* [What is expected] In the entries that follow, which lines hold the string "blive"? List them.
----------------
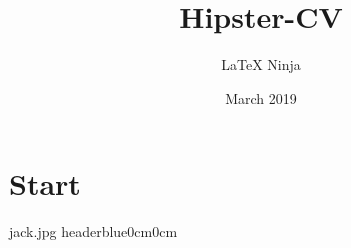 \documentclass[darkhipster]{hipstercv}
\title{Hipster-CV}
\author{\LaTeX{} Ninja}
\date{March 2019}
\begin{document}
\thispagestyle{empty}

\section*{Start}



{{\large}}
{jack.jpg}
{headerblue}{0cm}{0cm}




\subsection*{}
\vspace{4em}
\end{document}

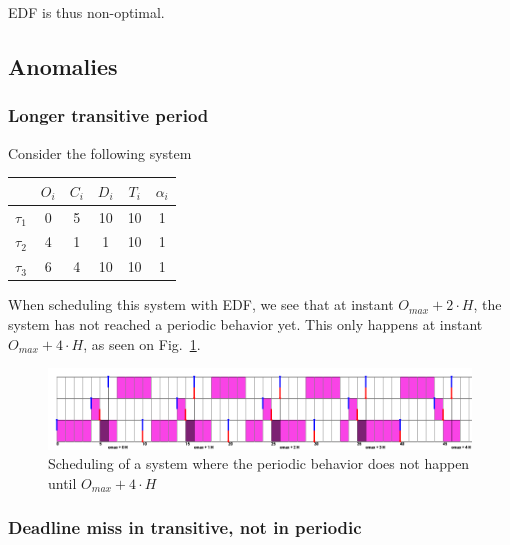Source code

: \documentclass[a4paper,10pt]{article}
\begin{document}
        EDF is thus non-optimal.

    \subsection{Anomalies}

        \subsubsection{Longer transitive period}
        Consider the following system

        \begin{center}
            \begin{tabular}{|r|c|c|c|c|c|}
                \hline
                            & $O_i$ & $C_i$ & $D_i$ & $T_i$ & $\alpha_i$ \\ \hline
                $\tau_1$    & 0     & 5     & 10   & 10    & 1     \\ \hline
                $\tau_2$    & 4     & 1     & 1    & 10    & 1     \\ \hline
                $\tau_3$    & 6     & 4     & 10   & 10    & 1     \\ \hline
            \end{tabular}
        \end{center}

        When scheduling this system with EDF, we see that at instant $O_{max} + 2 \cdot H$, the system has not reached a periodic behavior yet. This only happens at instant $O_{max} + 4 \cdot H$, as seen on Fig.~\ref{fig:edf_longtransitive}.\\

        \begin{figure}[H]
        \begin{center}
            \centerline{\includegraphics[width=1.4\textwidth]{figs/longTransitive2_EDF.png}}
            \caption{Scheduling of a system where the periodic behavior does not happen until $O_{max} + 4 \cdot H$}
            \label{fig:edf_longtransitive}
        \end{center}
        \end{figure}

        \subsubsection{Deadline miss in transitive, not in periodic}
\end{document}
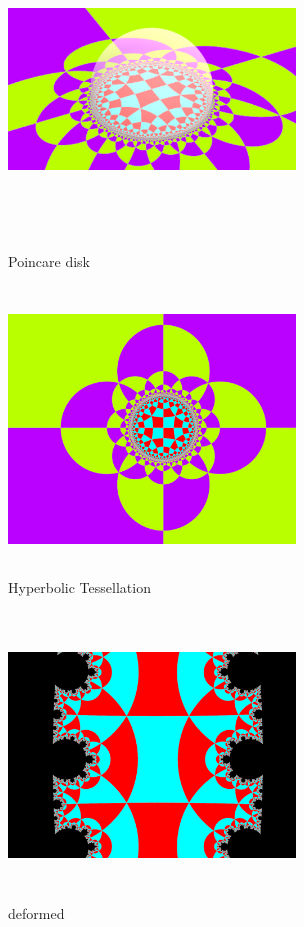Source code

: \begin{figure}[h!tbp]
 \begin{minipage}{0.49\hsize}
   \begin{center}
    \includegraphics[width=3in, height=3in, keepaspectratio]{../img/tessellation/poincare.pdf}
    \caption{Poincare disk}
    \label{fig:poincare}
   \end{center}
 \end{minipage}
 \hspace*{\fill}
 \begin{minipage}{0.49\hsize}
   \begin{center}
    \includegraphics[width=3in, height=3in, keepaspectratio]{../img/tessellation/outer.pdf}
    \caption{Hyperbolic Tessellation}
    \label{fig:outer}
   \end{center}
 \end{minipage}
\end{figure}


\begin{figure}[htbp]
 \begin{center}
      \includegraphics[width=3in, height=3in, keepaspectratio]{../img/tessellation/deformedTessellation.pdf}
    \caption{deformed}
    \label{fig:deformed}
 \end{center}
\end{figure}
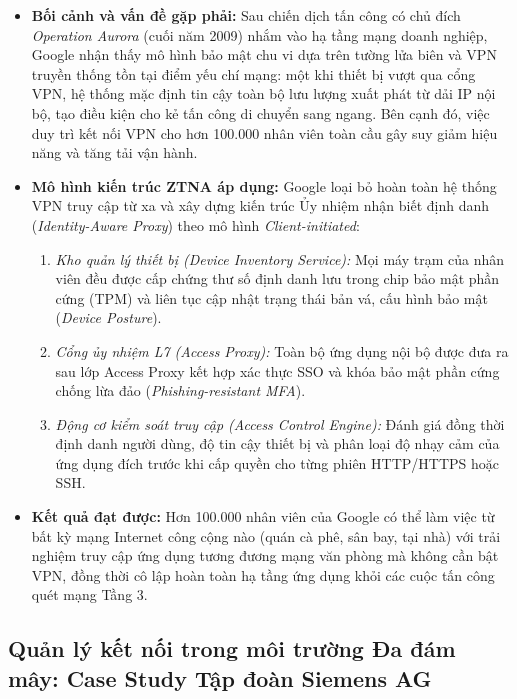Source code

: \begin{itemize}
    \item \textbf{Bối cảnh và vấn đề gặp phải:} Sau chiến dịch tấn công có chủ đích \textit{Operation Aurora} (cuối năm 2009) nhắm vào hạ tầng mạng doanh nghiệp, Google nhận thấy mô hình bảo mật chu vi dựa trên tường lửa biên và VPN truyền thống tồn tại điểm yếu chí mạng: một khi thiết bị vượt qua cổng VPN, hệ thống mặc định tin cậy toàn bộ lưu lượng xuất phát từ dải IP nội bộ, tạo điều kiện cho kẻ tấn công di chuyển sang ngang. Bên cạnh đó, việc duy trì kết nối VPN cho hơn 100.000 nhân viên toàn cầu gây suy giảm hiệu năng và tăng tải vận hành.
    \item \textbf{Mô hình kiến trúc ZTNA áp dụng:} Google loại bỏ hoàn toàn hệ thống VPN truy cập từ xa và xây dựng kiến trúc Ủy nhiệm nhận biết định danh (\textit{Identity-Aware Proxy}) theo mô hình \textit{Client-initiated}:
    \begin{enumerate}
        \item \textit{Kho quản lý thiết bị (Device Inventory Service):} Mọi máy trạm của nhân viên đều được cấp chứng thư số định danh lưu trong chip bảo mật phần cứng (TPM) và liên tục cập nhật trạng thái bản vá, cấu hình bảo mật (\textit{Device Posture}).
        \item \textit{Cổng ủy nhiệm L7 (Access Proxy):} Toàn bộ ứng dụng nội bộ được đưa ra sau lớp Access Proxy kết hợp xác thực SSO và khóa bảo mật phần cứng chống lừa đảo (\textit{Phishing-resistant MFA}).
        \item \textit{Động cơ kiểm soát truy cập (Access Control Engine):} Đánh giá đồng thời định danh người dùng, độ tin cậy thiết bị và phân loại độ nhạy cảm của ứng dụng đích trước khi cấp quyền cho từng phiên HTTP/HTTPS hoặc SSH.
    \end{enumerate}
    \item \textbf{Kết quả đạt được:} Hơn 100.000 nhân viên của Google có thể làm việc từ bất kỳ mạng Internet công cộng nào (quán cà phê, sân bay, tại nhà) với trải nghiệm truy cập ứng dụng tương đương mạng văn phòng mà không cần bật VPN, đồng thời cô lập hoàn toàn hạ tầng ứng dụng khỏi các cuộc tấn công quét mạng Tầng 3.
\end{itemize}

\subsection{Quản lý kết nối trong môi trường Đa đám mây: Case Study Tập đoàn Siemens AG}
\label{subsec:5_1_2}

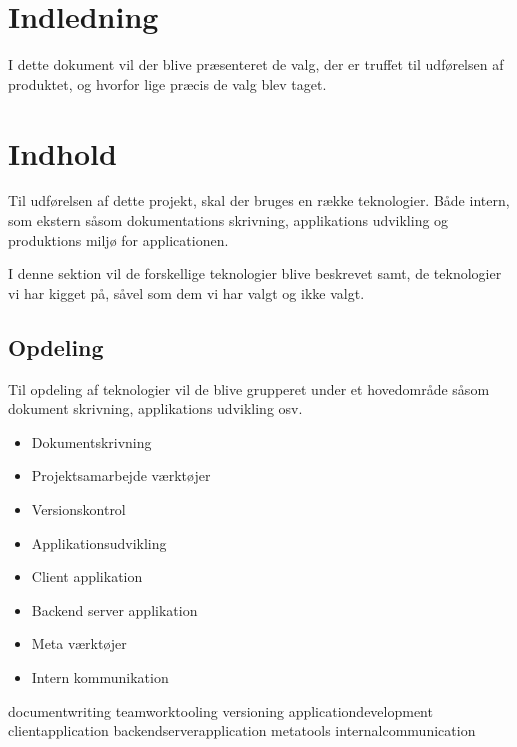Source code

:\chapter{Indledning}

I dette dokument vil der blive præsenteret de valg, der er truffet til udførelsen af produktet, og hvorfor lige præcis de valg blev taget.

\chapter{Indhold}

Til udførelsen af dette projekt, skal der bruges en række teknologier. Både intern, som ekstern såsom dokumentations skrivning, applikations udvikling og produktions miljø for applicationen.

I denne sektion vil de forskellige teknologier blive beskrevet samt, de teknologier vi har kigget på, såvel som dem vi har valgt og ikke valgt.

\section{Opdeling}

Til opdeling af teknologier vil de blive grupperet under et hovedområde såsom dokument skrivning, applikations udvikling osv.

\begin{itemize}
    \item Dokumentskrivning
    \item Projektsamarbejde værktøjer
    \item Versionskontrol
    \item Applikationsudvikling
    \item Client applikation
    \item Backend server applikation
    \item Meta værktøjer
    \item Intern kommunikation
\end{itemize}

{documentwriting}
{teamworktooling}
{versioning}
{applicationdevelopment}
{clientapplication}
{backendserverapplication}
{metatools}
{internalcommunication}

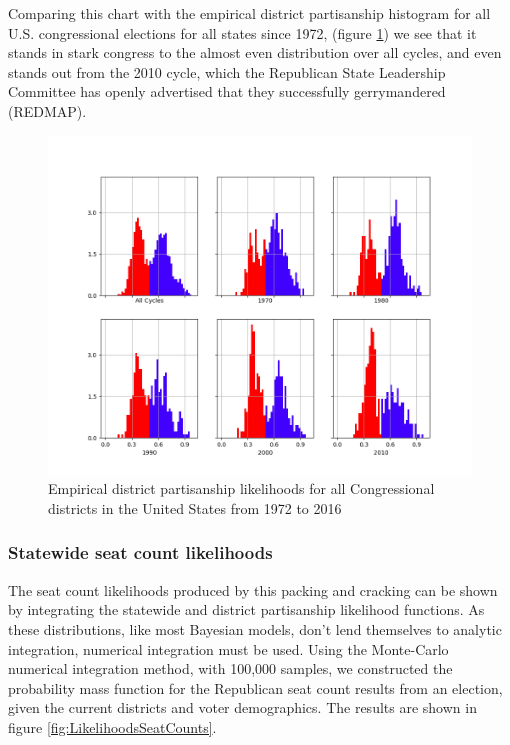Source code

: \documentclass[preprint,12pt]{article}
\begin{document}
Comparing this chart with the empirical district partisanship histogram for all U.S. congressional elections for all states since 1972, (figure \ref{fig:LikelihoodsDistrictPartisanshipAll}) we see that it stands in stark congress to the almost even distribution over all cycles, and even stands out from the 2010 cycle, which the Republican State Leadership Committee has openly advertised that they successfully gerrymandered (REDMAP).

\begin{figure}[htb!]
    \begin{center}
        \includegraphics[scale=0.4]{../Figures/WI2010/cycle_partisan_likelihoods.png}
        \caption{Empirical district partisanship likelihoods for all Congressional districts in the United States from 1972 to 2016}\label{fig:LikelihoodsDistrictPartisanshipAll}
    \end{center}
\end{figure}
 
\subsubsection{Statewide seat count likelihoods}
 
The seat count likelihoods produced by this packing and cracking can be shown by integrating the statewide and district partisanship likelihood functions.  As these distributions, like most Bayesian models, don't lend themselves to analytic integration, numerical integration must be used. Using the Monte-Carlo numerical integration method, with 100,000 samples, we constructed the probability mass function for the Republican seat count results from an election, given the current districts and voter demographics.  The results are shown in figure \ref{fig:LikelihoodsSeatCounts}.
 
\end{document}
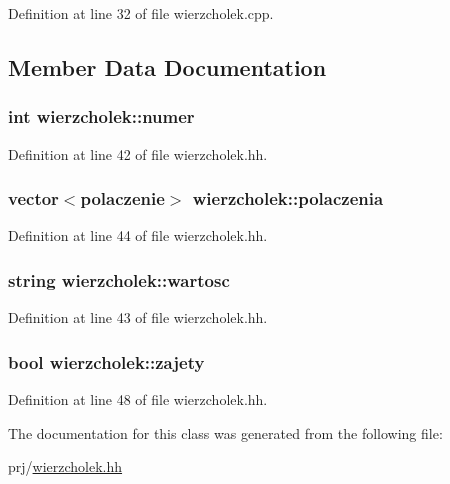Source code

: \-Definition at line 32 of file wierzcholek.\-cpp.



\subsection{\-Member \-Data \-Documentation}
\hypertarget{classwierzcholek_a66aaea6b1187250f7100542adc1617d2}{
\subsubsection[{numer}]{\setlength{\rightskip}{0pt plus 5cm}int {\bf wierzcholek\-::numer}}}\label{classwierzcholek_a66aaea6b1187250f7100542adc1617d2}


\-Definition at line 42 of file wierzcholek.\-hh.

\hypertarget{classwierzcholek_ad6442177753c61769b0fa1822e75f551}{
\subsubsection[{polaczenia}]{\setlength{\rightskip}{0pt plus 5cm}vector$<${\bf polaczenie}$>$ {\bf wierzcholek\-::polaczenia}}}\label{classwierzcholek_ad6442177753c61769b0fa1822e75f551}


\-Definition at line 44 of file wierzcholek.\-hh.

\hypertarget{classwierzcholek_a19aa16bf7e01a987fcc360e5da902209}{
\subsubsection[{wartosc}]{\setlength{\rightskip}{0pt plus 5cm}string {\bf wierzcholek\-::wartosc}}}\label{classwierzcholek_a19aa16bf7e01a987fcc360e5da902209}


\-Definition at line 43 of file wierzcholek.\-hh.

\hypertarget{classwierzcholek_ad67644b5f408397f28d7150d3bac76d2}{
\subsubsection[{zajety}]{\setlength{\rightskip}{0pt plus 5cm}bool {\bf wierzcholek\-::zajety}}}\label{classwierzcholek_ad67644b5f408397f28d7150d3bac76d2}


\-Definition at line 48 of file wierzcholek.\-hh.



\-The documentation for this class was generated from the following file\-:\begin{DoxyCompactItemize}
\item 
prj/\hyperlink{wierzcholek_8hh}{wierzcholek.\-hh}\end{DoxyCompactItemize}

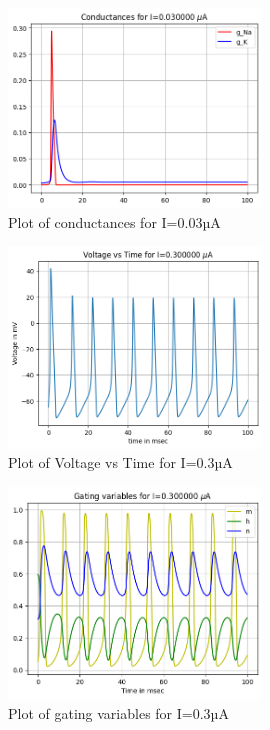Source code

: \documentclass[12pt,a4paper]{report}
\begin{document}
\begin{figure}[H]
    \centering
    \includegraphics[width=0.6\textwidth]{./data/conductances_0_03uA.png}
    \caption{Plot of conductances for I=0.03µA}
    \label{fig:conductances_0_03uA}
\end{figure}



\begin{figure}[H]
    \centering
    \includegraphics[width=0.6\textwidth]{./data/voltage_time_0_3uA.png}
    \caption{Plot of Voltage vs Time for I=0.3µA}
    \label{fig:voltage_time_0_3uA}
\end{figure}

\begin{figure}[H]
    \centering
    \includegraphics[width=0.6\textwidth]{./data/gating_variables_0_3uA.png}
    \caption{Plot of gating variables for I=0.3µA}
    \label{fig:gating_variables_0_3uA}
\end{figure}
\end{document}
----------------
* [Task solution]
I dette dokument vil der blive præsenteret de valg, der er truffet til udførelsen af produktet, og hvorfor lige præcis de valg blev taget.
I denne sektion vil de forskellige teknologier blive beskrevet samt, de teknologier vi har kigget på, såvel som dem vi har valgt og ikke valgt.
Til opdeling af teknologier vil de blive grupperet under et hovedområde såsom dokument skrivning, applikations udvikling osv.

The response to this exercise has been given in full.